With the increased number of developments and advances in our current scientific industries, along with a large number of students choosing STEM subjects as career options, the number of scientific papers generated has skyrocketed. Each paper published has its unique take on a problem and its detailed research and hypothesis. This makes it a gargantuan task for the scientific community to verify and vet the proposed paper. Data and statistics show that many scientists, every year, grieve due to the rejection of their papers because of ‘half-hearted’ or ‘incomplete’ reviewing.
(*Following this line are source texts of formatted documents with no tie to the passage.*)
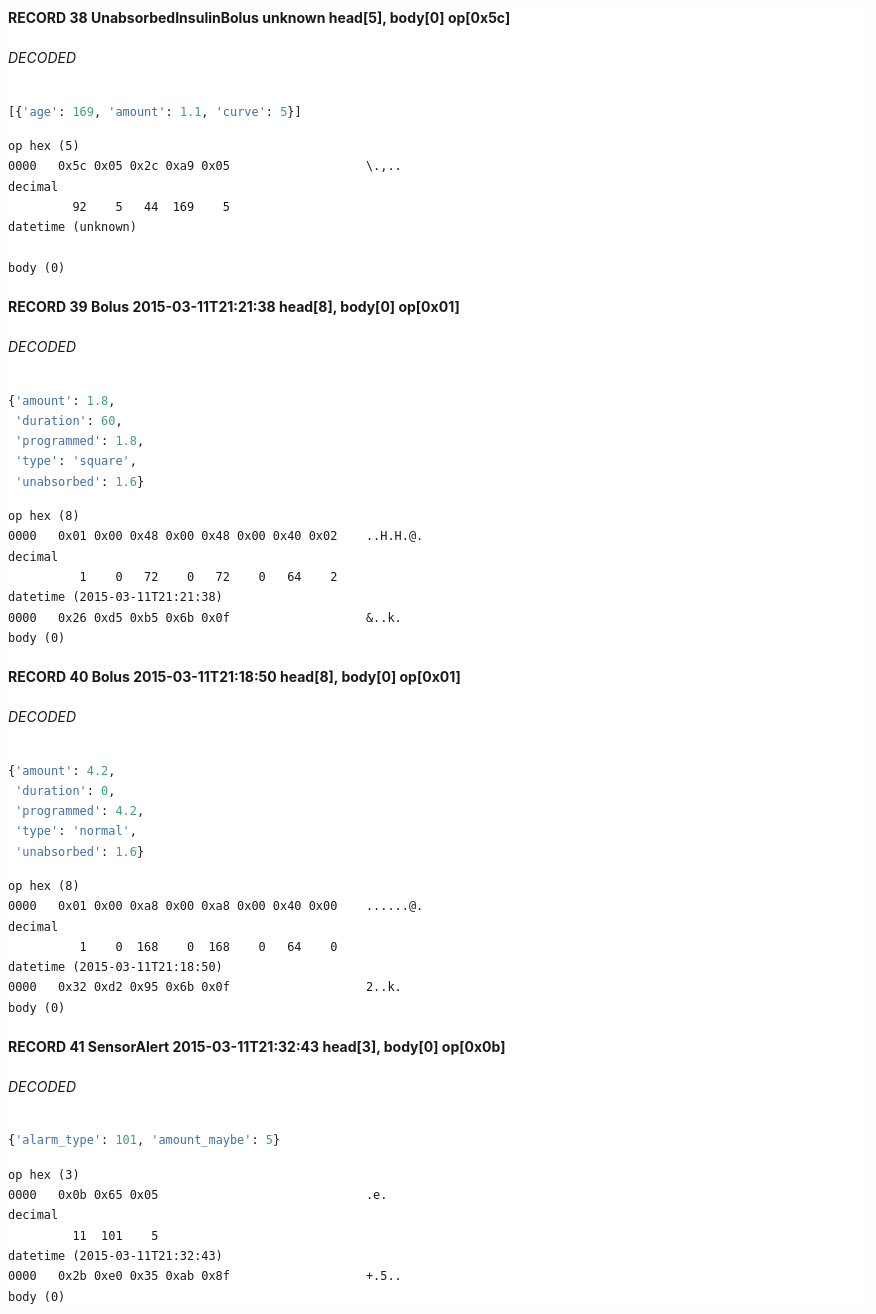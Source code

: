 #### RECORD 38 UnabsorbedInsulinBolus unknown head[5], body[0] op[0x5c]
###### DECODED
```python
[{'age': 169, 'amount': 1.1, 'curve': 5}]
```
    op hex (5)
    0000   0x5c 0x05 0x2c 0xa9 0x05                   \.,..
    decimal
             92    5   44  169    5
    datetime (unknown)

    body (0)

#### RECORD 39 Bolus 2015-03-11T21:21:38 head[8], body[0] op[0x01]
###### DECODED
```python
{'amount': 1.8,
 'duration': 60,
 'programmed': 1.8,
 'type': 'square',
 'unabsorbed': 1.6}
```
    op hex (8)
    0000   0x01 0x00 0x48 0x00 0x48 0x00 0x40 0x02    ..H.H.@.
    decimal
              1    0   72    0   72    0   64    2
    datetime (2015-03-11T21:21:38)
    0000   0x26 0xd5 0xb5 0x6b 0x0f                   &..k.
    body (0)

#### RECORD 40 Bolus 2015-03-11T21:18:50 head[8], body[0] op[0x01]
###### DECODED
```python
{'amount': 4.2,
 'duration': 0,
 'programmed': 4.2,
 'type': 'normal',
 'unabsorbed': 1.6}
```
    op hex (8)
    0000   0x01 0x00 0xa8 0x00 0xa8 0x00 0x40 0x00    ......@.
    decimal
              1    0  168    0  168    0   64    0
    datetime (2015-03-11T21:18:50)
    0000   0x32 0xd2 0x95 0x6b 0x0f                   2..k.
    body (0)

#### RECORD 41 SensorAlert 2015-03-11T21:32:43 head[3], body[0] op[0x0b]
###### DECODED
```python
{'alarm_type': 101, 'amount_maybe': 5}
```
    op hex (3)
    0000   0x0b 0x65 0x05                             .e.
    decimal
             11  101    5
    datetime (2015-03-11T21:32:43)
    0000   0x2b 0xe0 0x35 0xab 0x8f                   +.5..
    body (0)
A group of scientists- Weizhe Yuan, Pengfei Liu, and Graham Neubig from the Carnegie Mellon University in Pittsburgh, Pennsylvania came up with the eccentric idea to automate the process of reviewing the proposed scientific papers using artificial intelligence and machine learning. This model would go through every paper submitted and bring out a gist of what the paper was about and a brief review of its contents. This model would also classify the papers based on their credibility and their comprehensiveness.
The team at Carnegie Mellon first approached this very tasking challenge by setting a few standards. They went through a vast number of reviews by international review systems like the ICML, NeurIPS, and ICLR and picked out the features of a well-written scientific paper. They came up with the following standards:
- Decisiveness: A scientific paper should pick a clear stance over the course of its research and should clearly portray its basis.
- Comprehensiveness: The paper should be detailed, well-oriented and should start with a summary of the paper and its contributions to the community.
- Justification: The paper should present legitimate evidence and conclusion supporting its research from every aspect.
- Accuracy: Any scientific statement presented in the paper must be factually accurate, and any fallacy leaves an ample margin for error.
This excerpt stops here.